The webinar panellists explained how important it is for stakeholders and passengers alike that the same assurances exist in MaaS as when owning a car. Knowledge of how to resolve problems, find necessary alternatives, and access MaaS in unknown territories, must exist.

However, it’s not only a case of trust between user and mobility provider; trust must also exist between the different mobility stakeholders. Without common understanding of regulation, ownership and individual responsibilities, MaaS will not succeed.

3. The needs of communities

Scooters

MTR’s Oliver Bratton stated that people generally have a vision of what a city should be. However, the development of cities in the past few decades cannot be considered predictable, so implementing MaaS systems that assume future needs is not a viable approach. “There is an assumption that we know what is right for a city. In practice, modes only solve problems for a short period of time,” Bratton explained. Moreover, in MaaS, we are trying to get ahead of something that we do not have currently, or that there are few working examples of; a network, or multiple joined-up networks, of fully-integrated mobility services. This not only makes it futile to predict the needs of tomorrow’s cities, but also difficult to develop both future technology requirements and business models that would need to support them.

When it comes to the infrastructure requirements needed to support tomorrow’s MaaS systems, the panel noted that multimodal mobility hubs require precise planning, because approval, construction and implementation duration could outdate the needs of that community.

The wants and the needs of a community are two different concepts, and MaaS regulation, or deregulation for that matter, depends on cultural needs, and an appropriate balance, as Dr. Caroline Fabianski, Senior Expert, Governance and Policies, UITP, pointed out.

4. Data management

data management

Customers want to know that their information is protected; during the webinar, EMTA’s Thomas Geier outlined how newer mobility systems run on existing physical infrastructure, and as systems become smarter and more digitalised, accessibility to data must become more refined.

Will it be possible in the near future for users who choose to withhold their data, or unbanked users, to take full advantage of new mobility options?

The concept of tapping in and tapping out provides a dataset that can enable operators and authorities to track trends and relay information about congestion or service popularity, but is doing so an invasion of privacy?

At the same time, will it be possible in the near future for users who choose to withhold their data, or unbanked users, to take full advantage of new mobility options?

5. Addressing the skills shortage

Railway engineer

The skills required for the digitalisation of today’s urban transport can currently be considered lacking.
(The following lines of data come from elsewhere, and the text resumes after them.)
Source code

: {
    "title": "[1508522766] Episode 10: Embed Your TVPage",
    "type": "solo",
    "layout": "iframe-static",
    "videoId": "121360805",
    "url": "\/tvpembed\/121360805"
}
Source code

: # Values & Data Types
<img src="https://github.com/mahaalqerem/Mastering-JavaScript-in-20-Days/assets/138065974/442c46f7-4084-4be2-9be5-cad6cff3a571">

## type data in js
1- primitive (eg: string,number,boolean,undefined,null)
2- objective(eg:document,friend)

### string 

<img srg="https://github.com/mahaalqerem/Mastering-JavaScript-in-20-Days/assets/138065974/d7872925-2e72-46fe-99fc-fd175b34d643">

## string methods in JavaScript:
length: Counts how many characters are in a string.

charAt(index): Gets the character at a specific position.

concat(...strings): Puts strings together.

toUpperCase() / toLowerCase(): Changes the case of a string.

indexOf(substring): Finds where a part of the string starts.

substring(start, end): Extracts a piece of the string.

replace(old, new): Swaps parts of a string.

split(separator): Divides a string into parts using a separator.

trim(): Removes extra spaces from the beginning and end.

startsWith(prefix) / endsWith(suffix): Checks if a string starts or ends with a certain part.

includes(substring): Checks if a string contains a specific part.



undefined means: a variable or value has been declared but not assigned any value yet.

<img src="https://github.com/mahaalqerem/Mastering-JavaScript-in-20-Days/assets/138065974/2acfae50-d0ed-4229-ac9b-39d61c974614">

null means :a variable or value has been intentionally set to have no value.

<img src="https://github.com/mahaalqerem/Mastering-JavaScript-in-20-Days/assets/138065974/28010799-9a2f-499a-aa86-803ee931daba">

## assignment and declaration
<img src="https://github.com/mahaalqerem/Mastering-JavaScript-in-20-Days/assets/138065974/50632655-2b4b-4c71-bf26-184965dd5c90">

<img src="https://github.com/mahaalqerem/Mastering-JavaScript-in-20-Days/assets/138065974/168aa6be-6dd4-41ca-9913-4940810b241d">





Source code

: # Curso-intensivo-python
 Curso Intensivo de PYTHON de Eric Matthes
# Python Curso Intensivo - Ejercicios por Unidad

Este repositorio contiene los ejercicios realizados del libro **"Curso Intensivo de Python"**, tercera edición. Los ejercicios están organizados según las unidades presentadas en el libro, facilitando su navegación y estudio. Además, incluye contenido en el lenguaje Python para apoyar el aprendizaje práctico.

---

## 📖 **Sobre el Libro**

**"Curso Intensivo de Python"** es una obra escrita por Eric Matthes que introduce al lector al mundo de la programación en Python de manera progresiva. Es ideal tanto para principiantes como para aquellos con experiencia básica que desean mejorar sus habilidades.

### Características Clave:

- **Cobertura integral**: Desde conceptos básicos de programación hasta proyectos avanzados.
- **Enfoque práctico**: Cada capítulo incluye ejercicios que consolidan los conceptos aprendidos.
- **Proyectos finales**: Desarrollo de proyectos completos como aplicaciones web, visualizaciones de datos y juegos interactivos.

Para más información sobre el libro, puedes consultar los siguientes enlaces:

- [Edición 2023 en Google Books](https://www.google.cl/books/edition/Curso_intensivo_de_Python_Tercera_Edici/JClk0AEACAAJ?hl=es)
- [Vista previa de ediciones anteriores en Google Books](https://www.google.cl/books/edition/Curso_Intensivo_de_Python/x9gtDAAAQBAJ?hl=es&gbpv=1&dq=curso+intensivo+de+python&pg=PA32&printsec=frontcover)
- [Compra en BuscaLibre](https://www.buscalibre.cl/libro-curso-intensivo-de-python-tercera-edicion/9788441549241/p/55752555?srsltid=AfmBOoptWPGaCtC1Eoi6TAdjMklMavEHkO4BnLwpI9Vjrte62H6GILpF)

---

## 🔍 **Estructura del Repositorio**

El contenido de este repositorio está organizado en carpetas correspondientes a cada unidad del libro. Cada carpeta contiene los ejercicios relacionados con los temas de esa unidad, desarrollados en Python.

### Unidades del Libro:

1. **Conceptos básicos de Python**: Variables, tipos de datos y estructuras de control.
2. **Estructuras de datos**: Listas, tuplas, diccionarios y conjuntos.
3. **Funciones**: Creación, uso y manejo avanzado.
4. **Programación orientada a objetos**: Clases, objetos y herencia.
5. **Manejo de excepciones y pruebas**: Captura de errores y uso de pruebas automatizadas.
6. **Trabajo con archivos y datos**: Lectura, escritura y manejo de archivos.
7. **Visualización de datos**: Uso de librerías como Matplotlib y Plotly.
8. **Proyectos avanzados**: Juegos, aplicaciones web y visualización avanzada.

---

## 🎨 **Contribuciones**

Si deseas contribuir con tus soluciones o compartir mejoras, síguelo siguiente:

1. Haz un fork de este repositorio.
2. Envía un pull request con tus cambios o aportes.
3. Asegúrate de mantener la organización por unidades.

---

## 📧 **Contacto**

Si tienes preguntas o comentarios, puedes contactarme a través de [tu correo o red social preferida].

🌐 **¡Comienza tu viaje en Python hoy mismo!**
Traditionally, the public transport industry and the advanced technology that our future networks require do not coincide, and integrated education is considered key for the future of MaaS to develop. In this process, balance is a necessity; a railway engineer may not possess the knowledge of the digital systems that will be implemented on a railway, and vice versa for those developing the system.

The skills shortage is not easy to fix because technology, databases, and levels of integration, are evolving so quickly, and the skills need to evolve with them.